By: Erika Niedowski, Associated Press

PAWTUCKET, RI (AP).- The Rhode Island city that was home to the nation's first successful textile mill is showcasing its fibers once again.

A sculptor in Pawtucket has stretched thousands of feet of synthetic fabric cords across the Blackstone River in a suspended display of color that is equal parts art and engineering.

The installation, in the shadow of the Slater Mill, draws on the city's history as the birthplace of the American Industrial Revolution and its modern-day incarnation as a sort of artists' colony. According to the city and artist Donald Gerola, who finished the work late last month, such a weaving has never been done.

"This is the first river that was ever woven in the United States," said Gerola. "This is history."

The "Weaving the Blackstone" project — reminiscent of the massive environmental "wrappings" done by the artist Christo — consists of nearly 30,000 feet of polyester, nylon and polypropylene cords stretched across the river. The brightly colored cables are suspended anywhere from 3 feet above the water to nearly three dozen; they cross in places, and at their longest, run 400 feet. In three spots, they are threaded through oversized heddles Gerola built to highlight the weaving theme. The heddle is the part of a loom through which all threads pass.

It took two archers with high-powered bows — normally used to hunt bear — to get the cords from one side of the river to the other. Later, vandals would cut them twice, forcing Gerola back to the drawing board. He says he spent countless hours with a machete and chain saw clearing brush and trees along the river to make the installation possible. He has a long list of gripes with the city and calls the project — for which he's being paid $22,000 — a "total financial loss." But it has mesmerized him.

"It just drew me in," said Gerola.

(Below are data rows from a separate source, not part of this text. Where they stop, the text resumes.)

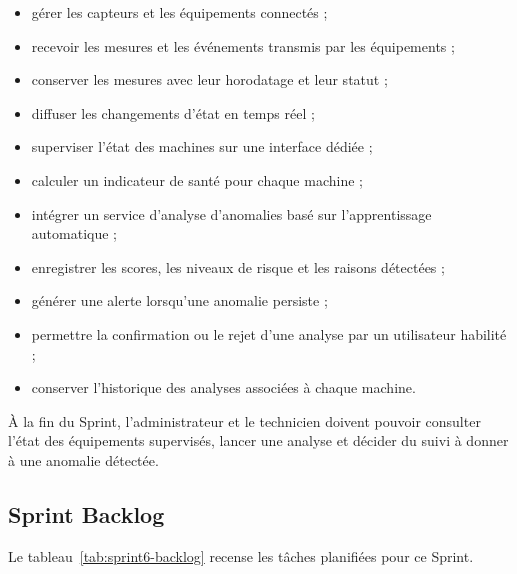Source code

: \begin{itemize}
    \item gérer les capteurs et les équipements connectés ;
    \item recevoir les mesures et les événements transmis par les équipements ;
    \item conserver les mesures avec leur horodatage et leur statut ;
    \item diffuser les changements d'état en temps réel ;
    \item superviser l'état des machines sur une interface dédiée ;
    \item calculer un indicateur de santé pour chaque machine ;
    \item intégrer un service d'analyse d'anomalies basé sur l'apprentissage automatique ;
    \item enregistrer les scores, les niveaux de risque et les raisons détectées ;
    \item générer une alerte lorsqu'une anomalie persiste ;
    \item permettre la confirmation ou le rejet d'une analyse par un utilisateur habilité ;
    \item conserver l'historique des analyses associées à chaque machine.
\end{itemize}

À la fin du Sprint, l'administrateur et le technicien doivent pouvoir consulter l'état des équipements supervisés, lancer une analyse et décider du suivi à donner à une anomalie détectée.

\subsection{Sprint Backlog}

Le tableau~\ref{tab:sprint6-backlog} recense les tâches planifiées pour ce Sprint.


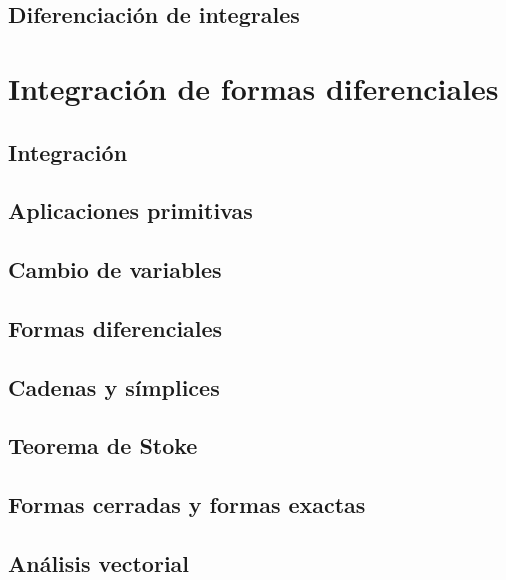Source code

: \documentclass[12pt,]{krantz}
\theoremstyle{definition}
\theoremstyle{definition}
\theoremstyle{definition}
\theoremstyle{remark}
\begin{document}
\section{Diferenciación de
integrales}\label{diferenciacion-de-integrales}

\chapter{Integración de formas
diferenciales}\label{integracion-de-formas-diferenciales}

\section{Integración}\label{integracion}

\section{Aplicaciones primitivas}\label{aplicaciones-primitivas}

\section{Cambio de variables}\label{cambio-de-variables}

\section{Formas diferenciales}\label{formas-diferenciales}

\section{Cadenas y símplices}\label{cadenas-y-simplices}

\section{Teorema de Stoke}\label{teorema-de-stoke}

\section{Formas cerradas y formas
exactas}\label{formas-cerradas-y-formas-exactas}

\section{Análisis vectorial}\label{analisis-vectorial}
\end{document}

He notes that the march of light across the cords throughout the day creates an ever-changing look, capped off at night when floodlights leave the cables looking like laser beams.

"I believe in Walt Disney: If you have a dream, make it come true," he said.

The project is at the center — literally — of a gritty, struggling city of more than 70,000 that has spent years trying to reinvent itself as a community of artists. It created an arts district more than a decade ago, with special state income tax exemptions for artists, and redeveloped many of its dormant mills into artist studios and living spaces. (Gerola's 3,500-square-foot studio is in one such building dating to 1868.) In 2008, the publication Art Calendar named Pawtucket to its list of 10 Great Towns for artists, saying the city "just might be God's Mecca for working artists."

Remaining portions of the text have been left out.